**THE TASK:**
The exercise asks you to copy every line below in which "Casinos" appears.

[Collected data]
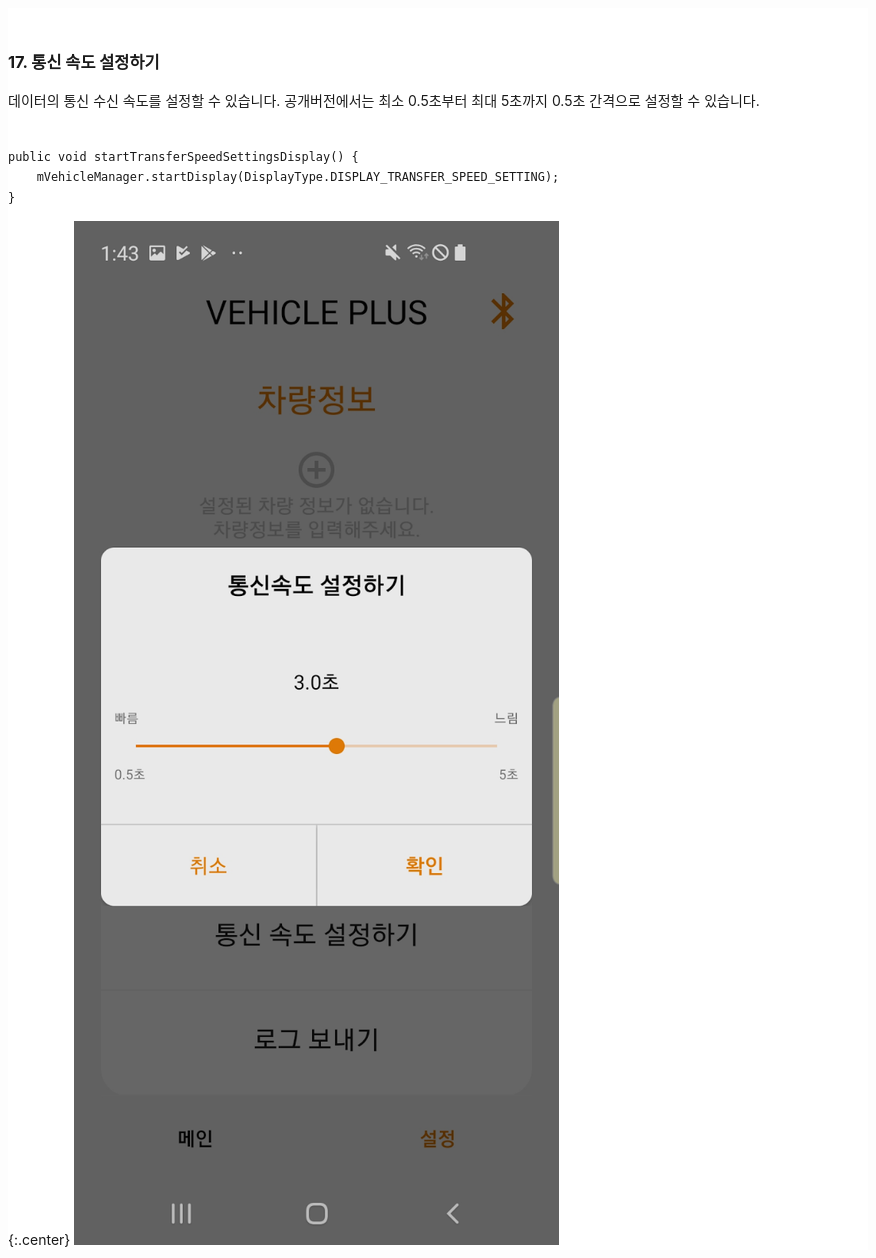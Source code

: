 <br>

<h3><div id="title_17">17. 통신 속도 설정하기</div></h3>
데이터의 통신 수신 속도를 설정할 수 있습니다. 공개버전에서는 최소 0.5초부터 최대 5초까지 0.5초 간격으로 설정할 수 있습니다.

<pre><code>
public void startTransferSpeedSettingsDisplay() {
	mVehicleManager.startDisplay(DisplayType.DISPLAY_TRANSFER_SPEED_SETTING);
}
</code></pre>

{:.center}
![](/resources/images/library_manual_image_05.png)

...

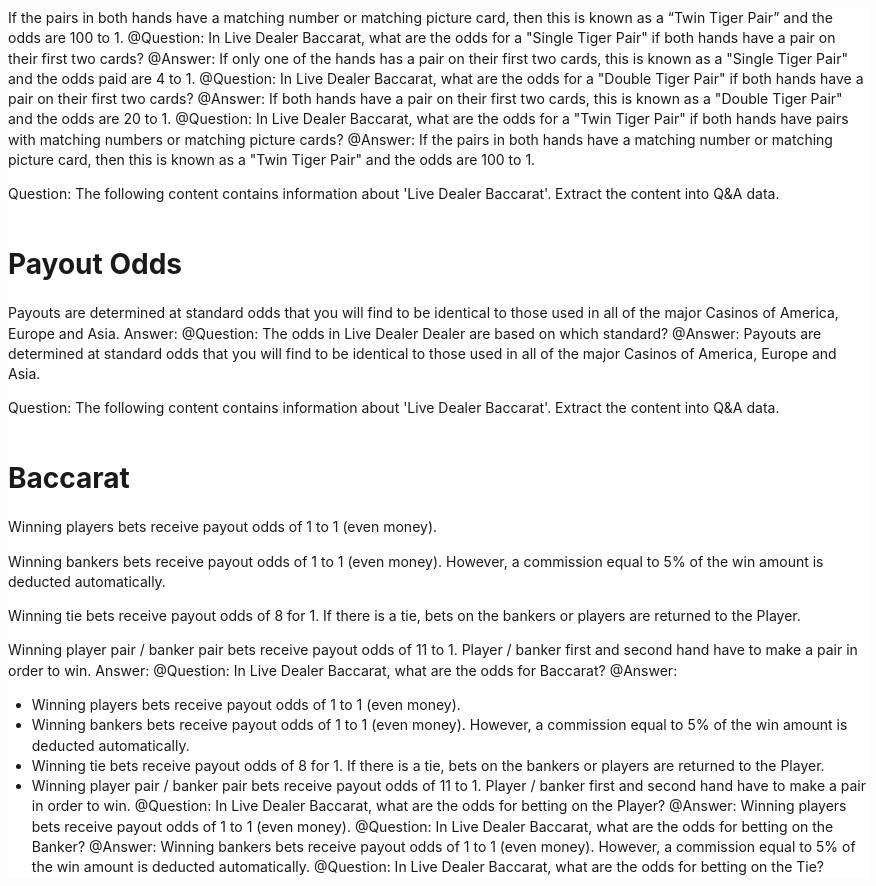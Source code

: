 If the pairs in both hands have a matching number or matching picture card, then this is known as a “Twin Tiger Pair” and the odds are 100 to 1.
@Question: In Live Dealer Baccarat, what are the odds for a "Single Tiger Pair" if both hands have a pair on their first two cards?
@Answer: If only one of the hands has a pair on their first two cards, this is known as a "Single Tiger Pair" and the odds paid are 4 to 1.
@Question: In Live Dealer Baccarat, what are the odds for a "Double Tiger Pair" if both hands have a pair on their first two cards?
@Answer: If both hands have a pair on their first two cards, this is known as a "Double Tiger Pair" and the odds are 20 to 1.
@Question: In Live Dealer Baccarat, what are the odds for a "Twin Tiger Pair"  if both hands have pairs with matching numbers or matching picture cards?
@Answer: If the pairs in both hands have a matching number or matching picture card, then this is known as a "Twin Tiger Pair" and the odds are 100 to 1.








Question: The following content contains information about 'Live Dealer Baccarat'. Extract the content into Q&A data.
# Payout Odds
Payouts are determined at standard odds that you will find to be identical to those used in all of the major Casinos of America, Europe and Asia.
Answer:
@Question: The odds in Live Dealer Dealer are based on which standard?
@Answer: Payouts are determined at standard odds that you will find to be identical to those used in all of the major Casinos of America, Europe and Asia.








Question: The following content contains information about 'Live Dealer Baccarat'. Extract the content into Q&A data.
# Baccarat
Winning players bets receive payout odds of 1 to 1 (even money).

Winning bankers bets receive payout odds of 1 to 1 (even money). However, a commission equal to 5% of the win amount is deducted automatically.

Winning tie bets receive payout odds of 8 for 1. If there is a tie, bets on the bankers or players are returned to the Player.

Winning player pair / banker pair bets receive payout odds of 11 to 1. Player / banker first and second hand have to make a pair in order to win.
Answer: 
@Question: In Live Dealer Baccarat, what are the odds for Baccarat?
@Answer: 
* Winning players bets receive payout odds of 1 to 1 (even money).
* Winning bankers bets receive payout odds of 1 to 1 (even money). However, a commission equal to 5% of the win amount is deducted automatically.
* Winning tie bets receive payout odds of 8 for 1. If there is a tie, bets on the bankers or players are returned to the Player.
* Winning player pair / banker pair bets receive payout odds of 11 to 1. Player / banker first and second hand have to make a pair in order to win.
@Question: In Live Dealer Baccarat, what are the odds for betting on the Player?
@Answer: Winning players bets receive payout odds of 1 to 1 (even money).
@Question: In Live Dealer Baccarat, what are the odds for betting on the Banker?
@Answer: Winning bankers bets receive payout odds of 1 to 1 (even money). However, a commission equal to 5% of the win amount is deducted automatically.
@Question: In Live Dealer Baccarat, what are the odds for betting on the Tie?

==

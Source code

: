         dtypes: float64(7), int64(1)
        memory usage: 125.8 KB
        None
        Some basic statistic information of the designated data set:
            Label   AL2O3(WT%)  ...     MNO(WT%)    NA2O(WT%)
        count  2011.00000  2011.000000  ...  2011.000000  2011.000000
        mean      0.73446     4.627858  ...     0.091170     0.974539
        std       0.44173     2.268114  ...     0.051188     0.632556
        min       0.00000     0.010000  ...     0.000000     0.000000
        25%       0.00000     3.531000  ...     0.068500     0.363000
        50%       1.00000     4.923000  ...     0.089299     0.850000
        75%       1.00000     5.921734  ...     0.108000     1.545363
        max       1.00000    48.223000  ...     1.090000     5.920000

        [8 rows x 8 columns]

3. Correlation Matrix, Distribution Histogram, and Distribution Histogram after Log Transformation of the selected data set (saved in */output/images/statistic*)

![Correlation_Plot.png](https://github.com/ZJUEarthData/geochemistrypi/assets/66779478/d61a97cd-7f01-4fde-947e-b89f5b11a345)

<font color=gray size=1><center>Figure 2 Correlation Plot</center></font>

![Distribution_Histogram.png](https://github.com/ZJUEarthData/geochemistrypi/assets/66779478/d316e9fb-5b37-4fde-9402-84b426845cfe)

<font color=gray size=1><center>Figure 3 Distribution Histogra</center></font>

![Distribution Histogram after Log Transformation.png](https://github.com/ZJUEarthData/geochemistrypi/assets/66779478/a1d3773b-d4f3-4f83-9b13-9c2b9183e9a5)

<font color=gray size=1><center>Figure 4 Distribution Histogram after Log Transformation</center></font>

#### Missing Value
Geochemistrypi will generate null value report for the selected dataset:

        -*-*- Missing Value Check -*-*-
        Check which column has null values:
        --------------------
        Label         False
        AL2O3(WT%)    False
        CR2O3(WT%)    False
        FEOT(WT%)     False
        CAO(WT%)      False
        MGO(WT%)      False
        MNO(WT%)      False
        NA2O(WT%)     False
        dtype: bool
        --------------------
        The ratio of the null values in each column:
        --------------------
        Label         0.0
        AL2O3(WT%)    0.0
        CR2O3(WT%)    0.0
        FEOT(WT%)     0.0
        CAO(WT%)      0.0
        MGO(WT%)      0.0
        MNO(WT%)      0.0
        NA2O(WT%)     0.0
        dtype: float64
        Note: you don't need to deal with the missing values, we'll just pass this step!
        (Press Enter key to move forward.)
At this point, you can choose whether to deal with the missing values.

**OUTPUT FOR THIS TASK:**
Payouts are determined at standard odds that you will find to be identical to those used in all of the major Casinos of America, Europe and Asia.
@Answer: Payouts are determined at standard odds that you will find to be identical to those used in all of the major Casinos of America, Europe and Asia.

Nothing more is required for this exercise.